Work order → Pick out the lines below that include the string "which".

═══ Material for the task

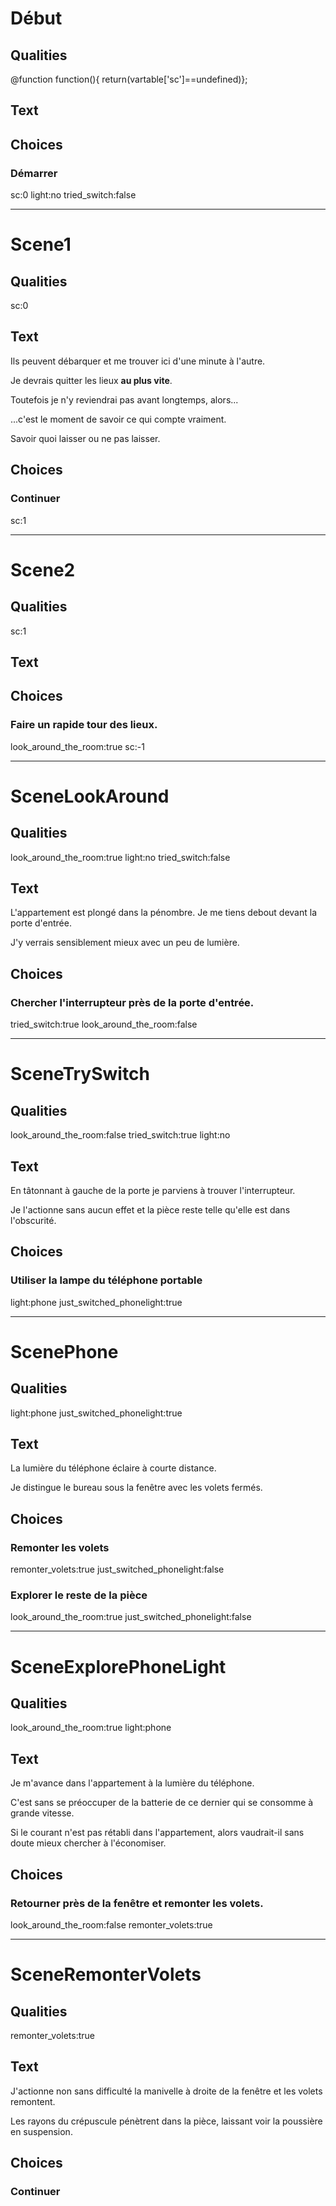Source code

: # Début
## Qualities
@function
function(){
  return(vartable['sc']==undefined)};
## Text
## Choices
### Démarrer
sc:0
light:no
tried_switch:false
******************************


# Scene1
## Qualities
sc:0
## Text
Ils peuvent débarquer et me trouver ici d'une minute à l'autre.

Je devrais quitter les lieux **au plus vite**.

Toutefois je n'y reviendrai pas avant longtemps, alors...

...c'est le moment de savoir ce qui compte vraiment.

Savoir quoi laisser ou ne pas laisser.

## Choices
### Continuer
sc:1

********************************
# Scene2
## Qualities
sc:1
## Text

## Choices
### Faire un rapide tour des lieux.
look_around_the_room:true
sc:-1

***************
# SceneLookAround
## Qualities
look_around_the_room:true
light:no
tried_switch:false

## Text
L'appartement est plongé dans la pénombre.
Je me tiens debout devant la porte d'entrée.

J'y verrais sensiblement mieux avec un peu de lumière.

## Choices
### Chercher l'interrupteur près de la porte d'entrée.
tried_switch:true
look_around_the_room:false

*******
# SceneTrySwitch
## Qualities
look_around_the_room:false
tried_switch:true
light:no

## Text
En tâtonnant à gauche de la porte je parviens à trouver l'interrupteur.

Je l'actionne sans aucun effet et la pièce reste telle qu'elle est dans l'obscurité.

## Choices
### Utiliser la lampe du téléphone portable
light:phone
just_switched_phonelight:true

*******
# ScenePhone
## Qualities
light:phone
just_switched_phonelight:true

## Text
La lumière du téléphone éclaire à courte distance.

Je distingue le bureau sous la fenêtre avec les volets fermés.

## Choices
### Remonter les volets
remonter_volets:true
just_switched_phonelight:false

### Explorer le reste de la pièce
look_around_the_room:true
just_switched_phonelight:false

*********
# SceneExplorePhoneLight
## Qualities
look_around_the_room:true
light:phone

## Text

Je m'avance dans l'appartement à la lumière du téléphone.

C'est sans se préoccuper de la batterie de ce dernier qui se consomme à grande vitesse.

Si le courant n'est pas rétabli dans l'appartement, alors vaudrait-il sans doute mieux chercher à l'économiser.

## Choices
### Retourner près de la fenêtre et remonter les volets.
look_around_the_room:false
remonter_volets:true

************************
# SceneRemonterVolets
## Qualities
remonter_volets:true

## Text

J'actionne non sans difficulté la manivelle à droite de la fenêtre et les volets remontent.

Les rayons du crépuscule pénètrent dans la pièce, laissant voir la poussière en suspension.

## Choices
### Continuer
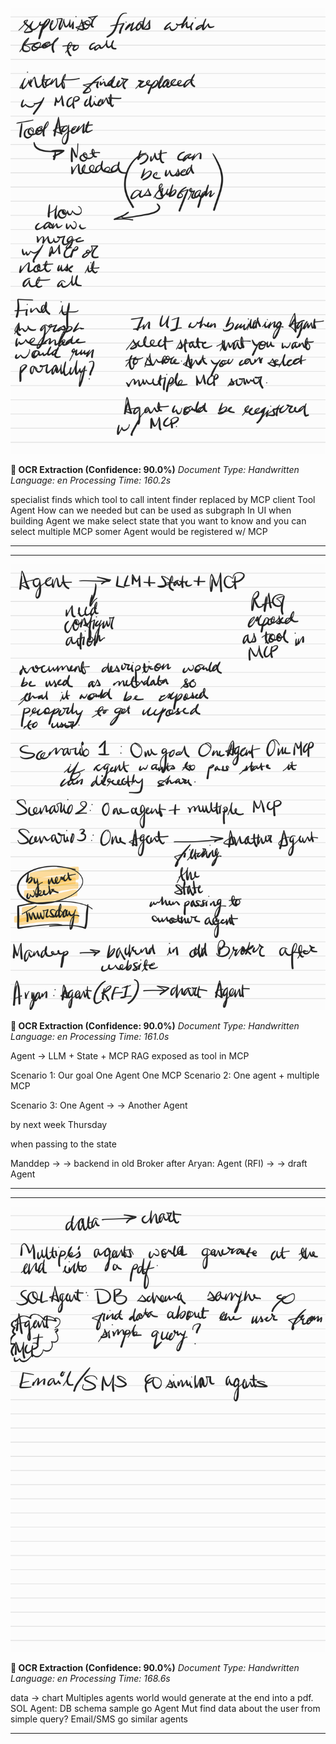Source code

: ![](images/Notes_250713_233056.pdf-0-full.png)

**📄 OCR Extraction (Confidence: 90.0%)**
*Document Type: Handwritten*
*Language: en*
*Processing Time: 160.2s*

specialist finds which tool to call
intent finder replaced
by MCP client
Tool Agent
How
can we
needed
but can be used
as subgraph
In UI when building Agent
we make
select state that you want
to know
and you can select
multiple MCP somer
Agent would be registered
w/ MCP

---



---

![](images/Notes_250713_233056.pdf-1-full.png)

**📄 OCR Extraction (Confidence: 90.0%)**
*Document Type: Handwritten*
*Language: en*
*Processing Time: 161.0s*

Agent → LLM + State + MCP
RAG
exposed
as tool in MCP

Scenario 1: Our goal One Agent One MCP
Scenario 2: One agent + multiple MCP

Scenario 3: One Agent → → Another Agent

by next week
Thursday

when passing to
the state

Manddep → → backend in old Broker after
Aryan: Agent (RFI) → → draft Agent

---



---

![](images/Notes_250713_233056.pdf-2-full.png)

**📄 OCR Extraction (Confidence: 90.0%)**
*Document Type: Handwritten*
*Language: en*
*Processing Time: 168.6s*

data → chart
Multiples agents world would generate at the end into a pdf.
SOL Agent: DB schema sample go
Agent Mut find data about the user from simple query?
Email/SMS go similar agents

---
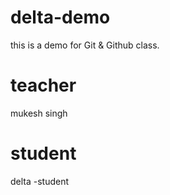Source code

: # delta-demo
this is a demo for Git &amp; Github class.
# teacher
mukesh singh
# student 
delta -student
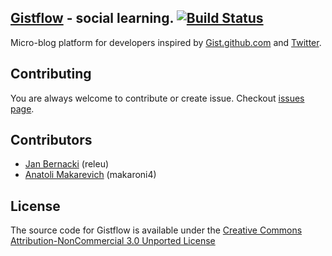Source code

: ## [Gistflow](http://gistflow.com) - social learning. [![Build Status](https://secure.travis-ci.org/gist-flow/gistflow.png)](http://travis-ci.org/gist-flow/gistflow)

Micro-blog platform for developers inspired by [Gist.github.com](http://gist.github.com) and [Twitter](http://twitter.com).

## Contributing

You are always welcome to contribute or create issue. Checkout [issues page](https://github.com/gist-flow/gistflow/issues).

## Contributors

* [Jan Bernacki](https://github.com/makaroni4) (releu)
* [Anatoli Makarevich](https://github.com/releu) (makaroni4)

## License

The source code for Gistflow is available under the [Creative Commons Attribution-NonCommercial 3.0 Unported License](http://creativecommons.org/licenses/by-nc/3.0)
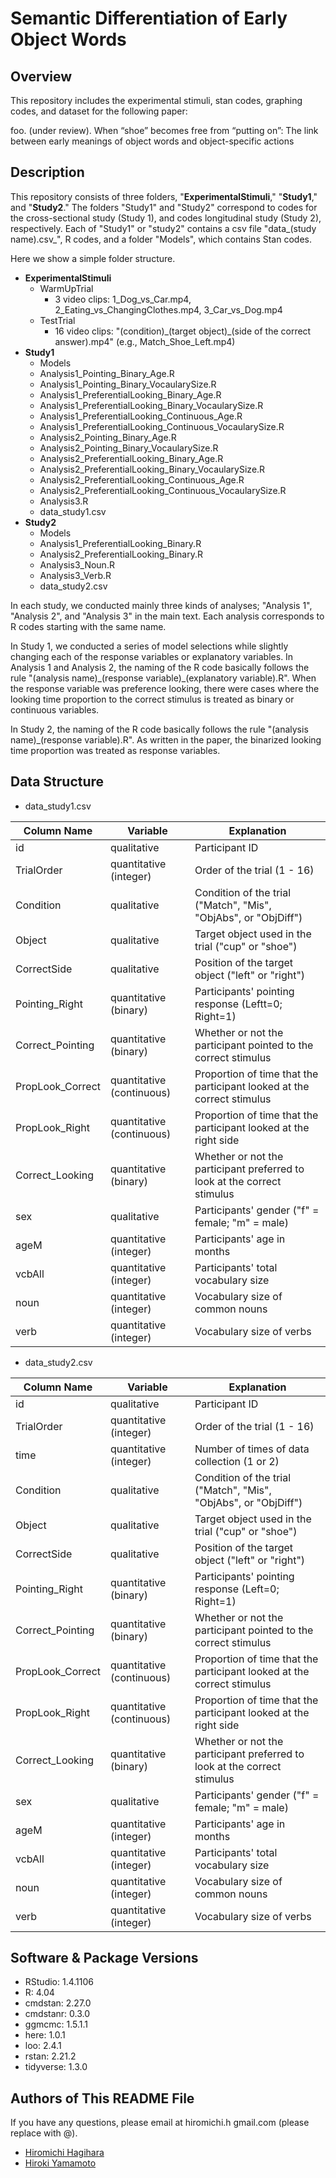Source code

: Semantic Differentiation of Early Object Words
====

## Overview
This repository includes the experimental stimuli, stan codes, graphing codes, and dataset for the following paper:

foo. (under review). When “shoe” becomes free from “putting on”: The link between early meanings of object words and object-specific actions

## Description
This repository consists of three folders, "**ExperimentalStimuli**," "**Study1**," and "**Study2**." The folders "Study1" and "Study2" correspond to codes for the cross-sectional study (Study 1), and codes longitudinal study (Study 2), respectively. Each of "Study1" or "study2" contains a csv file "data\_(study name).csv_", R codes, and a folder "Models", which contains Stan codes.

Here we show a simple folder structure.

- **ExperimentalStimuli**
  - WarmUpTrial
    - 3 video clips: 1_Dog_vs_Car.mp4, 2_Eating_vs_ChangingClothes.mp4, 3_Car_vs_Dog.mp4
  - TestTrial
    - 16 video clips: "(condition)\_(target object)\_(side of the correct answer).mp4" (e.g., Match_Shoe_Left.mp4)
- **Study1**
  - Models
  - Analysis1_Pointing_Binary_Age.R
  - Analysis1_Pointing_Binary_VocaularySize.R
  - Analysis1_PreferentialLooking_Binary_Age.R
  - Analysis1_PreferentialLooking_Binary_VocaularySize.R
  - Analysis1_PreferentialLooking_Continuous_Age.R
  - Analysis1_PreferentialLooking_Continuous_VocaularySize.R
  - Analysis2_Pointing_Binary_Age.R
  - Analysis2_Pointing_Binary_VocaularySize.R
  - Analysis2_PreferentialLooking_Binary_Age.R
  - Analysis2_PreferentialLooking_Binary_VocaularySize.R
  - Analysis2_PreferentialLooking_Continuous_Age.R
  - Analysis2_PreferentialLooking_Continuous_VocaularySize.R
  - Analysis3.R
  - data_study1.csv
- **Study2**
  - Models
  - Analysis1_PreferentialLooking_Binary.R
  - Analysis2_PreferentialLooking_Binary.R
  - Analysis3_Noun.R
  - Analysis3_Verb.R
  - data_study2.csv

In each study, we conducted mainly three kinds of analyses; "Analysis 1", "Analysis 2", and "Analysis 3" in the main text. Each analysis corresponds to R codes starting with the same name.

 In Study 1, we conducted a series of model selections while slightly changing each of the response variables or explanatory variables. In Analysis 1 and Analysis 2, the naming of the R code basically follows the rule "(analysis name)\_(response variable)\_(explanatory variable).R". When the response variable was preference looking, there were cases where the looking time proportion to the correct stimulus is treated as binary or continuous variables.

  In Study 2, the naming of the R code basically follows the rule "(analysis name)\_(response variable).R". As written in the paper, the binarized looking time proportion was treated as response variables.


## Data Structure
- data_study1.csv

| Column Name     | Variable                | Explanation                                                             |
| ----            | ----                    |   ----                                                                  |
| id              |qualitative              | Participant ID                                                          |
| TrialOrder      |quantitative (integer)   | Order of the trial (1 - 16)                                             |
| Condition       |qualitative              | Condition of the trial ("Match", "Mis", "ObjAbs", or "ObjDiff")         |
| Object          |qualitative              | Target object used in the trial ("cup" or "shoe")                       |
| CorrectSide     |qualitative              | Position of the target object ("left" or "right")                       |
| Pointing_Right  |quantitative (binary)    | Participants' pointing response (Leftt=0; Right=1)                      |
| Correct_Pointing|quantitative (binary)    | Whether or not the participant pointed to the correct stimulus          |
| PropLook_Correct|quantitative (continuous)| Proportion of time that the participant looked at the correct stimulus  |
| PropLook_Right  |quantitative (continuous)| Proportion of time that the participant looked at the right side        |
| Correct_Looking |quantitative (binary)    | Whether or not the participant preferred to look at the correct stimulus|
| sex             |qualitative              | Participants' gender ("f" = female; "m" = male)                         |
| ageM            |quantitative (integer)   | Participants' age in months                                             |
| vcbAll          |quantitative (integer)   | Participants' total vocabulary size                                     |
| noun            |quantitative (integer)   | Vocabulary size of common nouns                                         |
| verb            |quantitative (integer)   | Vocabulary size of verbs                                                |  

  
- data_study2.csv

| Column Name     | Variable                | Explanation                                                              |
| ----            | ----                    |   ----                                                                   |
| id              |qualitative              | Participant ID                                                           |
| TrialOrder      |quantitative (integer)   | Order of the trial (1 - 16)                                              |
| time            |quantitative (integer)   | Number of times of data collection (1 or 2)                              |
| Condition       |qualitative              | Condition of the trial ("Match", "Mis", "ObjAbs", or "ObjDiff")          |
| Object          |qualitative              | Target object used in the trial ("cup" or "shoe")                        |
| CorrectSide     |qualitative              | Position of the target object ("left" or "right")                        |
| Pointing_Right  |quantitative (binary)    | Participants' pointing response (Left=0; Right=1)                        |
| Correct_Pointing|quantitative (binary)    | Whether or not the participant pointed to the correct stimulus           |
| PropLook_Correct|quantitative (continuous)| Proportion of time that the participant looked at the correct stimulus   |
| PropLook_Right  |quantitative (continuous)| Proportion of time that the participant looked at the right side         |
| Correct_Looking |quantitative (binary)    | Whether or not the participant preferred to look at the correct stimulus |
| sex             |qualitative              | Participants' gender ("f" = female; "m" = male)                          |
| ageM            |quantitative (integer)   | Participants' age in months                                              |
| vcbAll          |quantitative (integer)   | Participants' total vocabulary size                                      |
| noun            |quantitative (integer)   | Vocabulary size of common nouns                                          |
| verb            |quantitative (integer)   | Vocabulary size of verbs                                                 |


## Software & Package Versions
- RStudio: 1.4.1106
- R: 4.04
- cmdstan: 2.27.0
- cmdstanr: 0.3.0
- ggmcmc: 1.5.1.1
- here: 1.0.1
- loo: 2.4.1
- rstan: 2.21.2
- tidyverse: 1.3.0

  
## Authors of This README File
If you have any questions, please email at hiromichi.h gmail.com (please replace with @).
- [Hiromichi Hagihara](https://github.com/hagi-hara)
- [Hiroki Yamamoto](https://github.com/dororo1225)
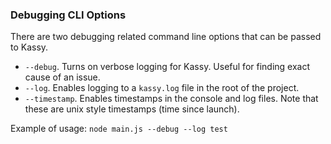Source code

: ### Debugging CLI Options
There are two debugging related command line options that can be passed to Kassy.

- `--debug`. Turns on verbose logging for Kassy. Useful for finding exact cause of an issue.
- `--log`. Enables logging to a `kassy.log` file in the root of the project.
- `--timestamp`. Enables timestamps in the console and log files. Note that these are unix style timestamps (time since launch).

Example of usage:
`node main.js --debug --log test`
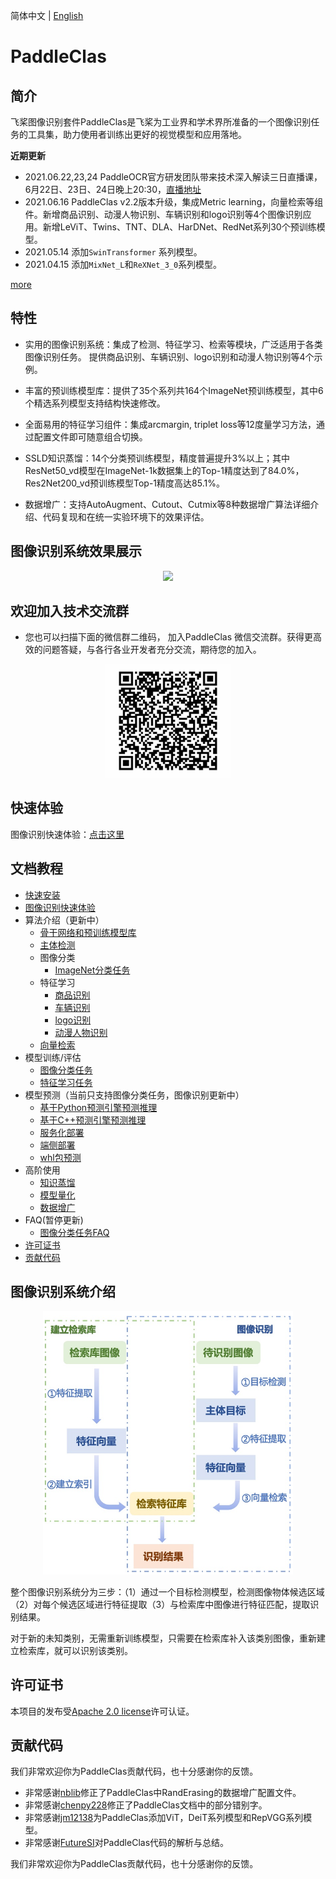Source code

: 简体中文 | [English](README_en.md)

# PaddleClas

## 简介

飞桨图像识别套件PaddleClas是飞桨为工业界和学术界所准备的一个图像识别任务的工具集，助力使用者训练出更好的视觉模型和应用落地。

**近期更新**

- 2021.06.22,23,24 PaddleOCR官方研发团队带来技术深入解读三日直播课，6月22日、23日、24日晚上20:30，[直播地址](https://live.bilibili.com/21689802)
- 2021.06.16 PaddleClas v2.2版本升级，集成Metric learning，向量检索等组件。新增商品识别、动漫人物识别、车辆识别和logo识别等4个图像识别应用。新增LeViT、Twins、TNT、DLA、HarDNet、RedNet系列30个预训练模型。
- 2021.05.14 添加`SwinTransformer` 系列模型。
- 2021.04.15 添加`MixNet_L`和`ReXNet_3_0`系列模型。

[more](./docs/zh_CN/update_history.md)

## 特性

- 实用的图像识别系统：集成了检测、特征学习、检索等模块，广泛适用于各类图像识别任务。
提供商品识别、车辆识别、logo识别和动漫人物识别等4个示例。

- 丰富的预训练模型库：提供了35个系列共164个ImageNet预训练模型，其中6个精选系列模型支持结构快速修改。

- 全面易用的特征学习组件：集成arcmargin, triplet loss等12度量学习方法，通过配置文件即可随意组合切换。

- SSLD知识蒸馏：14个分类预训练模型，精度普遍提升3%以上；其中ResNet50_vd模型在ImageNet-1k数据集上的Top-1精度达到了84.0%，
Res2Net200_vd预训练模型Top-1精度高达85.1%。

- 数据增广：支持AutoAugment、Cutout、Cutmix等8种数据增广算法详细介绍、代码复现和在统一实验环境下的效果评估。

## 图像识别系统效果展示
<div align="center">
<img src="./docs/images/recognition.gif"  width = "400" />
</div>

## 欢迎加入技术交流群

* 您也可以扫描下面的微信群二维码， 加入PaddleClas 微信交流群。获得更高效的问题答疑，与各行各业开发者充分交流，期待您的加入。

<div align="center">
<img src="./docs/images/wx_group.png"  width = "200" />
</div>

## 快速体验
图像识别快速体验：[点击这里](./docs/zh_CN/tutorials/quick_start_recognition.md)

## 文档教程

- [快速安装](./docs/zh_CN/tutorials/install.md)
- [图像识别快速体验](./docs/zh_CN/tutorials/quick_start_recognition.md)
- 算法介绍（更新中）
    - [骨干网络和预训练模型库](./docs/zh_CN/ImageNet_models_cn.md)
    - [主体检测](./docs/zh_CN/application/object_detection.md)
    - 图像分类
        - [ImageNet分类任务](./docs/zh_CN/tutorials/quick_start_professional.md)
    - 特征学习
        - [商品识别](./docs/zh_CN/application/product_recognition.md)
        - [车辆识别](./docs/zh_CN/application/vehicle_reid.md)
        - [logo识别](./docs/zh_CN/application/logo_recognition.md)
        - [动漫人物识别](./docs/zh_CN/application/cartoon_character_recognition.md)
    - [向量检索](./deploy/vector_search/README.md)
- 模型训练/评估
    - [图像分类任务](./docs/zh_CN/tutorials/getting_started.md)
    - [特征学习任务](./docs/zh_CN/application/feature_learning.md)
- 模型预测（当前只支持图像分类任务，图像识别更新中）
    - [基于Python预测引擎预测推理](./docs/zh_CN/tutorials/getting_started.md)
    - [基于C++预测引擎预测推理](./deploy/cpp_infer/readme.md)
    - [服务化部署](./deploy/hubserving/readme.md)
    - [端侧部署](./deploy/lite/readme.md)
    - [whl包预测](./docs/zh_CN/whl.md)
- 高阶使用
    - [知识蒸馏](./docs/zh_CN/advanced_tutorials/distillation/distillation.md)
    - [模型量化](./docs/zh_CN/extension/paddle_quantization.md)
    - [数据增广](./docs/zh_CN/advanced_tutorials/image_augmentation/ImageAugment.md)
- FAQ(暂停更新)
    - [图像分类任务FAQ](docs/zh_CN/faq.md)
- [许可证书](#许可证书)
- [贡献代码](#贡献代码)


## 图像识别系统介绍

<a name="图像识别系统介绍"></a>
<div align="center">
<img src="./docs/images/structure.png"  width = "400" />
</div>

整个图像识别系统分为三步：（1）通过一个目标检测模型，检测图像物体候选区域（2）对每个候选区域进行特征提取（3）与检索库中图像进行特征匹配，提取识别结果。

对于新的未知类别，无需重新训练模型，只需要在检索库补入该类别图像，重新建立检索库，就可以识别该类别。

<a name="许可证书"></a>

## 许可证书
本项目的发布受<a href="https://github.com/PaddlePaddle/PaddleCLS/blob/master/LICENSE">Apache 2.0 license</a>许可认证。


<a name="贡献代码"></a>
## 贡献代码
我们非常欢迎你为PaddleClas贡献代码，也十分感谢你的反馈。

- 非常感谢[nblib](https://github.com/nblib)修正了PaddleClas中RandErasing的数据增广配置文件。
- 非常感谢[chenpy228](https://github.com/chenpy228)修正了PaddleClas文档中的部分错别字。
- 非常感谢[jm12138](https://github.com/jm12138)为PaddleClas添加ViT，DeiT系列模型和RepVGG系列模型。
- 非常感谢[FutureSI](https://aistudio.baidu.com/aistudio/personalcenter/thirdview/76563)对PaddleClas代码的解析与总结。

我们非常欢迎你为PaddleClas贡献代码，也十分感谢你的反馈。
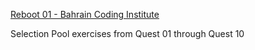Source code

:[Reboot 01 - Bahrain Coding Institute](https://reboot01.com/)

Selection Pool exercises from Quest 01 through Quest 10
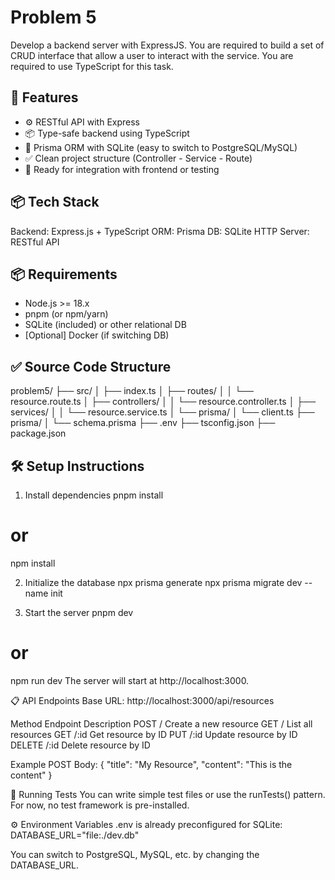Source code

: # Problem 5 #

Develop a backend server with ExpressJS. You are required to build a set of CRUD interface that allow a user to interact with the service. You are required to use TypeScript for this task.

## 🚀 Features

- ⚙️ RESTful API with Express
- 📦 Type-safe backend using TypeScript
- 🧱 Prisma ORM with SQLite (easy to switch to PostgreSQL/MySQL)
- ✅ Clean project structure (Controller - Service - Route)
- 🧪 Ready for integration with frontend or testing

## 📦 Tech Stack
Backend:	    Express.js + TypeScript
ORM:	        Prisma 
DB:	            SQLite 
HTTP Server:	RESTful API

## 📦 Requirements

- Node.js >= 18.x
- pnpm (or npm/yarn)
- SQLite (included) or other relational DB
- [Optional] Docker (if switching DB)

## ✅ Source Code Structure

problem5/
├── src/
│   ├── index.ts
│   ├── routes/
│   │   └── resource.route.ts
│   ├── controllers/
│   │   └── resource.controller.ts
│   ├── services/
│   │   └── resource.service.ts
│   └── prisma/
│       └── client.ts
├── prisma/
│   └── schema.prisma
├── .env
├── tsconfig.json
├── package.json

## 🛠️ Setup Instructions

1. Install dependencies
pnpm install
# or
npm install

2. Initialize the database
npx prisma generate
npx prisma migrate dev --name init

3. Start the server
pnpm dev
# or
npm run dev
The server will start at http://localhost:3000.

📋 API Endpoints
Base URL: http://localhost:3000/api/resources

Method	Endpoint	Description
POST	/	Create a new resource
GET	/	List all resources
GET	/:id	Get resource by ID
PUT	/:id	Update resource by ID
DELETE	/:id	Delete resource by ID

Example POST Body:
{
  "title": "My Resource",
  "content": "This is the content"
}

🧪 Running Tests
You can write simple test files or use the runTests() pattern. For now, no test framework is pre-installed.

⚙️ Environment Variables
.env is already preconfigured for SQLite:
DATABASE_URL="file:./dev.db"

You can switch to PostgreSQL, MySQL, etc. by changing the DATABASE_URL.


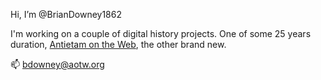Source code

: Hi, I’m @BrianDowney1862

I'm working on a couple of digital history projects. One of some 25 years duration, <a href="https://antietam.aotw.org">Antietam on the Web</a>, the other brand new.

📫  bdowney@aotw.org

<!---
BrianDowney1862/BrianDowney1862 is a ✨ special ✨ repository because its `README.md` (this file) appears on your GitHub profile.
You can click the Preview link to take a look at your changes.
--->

══════

Solution for this task →
specialist finds which tool to call
This repository consists of three folders, "**ExperimentalStimuli**," "**Study1**," and "**Study2**." The folders "Study1" and "Study2" correspond to codes for the cross-sectional study (Study 1), and codes longitudinal study (Study 2), respectively. Each of "Study1" or "study2" contains a csv file "data\_(study name).csv_", R codes, and a folder "Models", which contains Stan codes.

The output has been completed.